И это, бездна меня раздери, чистая правда. Мне не на что жаловаться, не на что обижаться, слова злого не о ком сказать, даже об Айонее — он же совершенно правильно не доверяет мне. Киссаэр удовлетворенно кивает и тут же переходит к делу.

— Я прав, предполагая, что ты все еще участвуешь в отборе? Сколько испытаний уже прошло?

— Два.

— Это хорошо, надеюсь, владыка заметит тебя.

— Я… Мне кажется, что он действительно заинтересовался мной.

— Еще бы! — на лице Риана отражается гордость. — Сильная, стойкая, яркая! Будь наш мир устроен чуть справедливее, Дорнан Ауслаг бы сам добивался твоего внимания. А без Стены твоя судьба была бы совсем иной.
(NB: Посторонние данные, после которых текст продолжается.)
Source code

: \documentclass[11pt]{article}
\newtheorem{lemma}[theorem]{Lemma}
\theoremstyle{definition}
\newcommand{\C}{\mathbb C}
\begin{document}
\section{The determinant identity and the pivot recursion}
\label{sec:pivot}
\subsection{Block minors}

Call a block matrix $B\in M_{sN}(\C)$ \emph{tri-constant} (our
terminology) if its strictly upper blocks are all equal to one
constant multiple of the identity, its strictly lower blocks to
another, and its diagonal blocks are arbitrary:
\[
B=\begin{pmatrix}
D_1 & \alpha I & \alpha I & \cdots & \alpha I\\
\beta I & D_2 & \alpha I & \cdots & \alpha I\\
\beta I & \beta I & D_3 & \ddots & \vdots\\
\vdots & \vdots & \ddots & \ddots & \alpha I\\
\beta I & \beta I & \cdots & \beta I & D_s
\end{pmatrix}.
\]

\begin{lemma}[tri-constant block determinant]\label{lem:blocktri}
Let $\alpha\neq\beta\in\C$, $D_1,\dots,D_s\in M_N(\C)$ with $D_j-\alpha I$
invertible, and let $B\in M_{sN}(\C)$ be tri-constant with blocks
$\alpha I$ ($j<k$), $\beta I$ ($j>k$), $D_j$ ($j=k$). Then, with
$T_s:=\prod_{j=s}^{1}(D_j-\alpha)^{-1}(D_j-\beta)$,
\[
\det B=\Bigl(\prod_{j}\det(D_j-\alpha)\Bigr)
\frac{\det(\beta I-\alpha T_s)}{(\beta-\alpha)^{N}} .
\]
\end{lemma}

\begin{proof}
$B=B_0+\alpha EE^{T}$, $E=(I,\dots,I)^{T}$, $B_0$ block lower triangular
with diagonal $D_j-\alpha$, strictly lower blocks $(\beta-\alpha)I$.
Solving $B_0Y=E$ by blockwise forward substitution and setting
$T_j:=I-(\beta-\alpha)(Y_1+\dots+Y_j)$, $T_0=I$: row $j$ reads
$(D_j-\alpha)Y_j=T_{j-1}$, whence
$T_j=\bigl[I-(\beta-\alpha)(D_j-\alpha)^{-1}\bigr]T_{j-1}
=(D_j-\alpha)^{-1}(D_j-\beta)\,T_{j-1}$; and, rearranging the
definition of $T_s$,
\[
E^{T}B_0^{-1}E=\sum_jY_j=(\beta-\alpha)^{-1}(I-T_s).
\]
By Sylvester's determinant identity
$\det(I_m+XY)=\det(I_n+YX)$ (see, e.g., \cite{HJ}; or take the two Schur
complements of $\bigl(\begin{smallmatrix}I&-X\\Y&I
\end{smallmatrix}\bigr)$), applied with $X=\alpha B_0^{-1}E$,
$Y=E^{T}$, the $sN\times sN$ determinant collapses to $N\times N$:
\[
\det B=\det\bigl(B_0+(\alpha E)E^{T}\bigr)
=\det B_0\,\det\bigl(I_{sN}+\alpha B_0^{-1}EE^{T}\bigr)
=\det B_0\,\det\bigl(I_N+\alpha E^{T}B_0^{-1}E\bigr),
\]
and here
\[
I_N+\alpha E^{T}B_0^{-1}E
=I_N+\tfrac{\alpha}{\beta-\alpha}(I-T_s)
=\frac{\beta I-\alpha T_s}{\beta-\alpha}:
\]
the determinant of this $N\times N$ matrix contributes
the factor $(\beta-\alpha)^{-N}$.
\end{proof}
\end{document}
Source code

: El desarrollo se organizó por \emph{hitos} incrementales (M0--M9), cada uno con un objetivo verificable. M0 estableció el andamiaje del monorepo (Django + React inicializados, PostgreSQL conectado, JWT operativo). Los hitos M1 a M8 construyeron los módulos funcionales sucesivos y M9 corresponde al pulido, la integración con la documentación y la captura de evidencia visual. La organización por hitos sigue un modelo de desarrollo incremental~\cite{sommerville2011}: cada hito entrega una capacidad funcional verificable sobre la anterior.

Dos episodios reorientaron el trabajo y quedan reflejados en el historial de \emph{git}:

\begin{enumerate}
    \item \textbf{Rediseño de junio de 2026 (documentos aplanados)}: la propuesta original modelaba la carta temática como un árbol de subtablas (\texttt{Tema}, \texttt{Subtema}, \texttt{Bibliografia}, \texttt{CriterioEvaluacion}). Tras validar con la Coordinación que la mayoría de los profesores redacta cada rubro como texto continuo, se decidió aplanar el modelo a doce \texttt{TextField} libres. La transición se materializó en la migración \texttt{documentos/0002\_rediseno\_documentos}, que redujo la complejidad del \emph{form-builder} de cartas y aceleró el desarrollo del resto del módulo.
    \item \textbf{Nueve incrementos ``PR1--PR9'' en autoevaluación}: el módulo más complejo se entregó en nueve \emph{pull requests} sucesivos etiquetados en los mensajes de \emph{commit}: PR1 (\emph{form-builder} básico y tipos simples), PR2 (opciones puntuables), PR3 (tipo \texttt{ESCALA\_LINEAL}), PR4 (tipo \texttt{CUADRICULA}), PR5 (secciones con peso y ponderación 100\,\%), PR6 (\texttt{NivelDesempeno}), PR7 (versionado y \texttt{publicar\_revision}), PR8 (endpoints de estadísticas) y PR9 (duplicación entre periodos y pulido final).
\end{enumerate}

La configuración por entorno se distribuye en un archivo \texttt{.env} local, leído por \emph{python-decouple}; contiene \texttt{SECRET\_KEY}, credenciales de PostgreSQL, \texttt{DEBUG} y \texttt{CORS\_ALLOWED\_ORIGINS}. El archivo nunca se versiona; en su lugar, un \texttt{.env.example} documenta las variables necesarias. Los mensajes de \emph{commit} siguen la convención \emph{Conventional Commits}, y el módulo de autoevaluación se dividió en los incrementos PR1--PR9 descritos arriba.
— Устроен иначе… — эхом повторяю я. — Риан, скажите, что из всего того, что говорится в проповедях, правда?

— О чем ты, дитя?

— О противоречиях. — В глазах Риана на мгновение появляется странное выражение, словно он оценивает меня заново. Достаю из-под одежды цепочку с подвеской: — Это вовсе не отметка рабов. И то, как ардере относятся к нам, избранным, и вообще к людям, гораздо сложнее, чем отношение хозяев к вещам. Да, их мир отличается, он во многом жесток и бескомпромиссен, но у него есть свои законы и оправдания. Да и сами ардере, их второй облик… — тут я сбиваюсь, потому что и сама не могу облечь в слова ускользающую мысль, — …они не отвратительные звери. По крайней мере, не все и не всегда, вы же видели на площади сегодня! Среди них тоже встречаются прогнившие душой, но есть же и другие! Почему же у нас, на юге, молчат об этом?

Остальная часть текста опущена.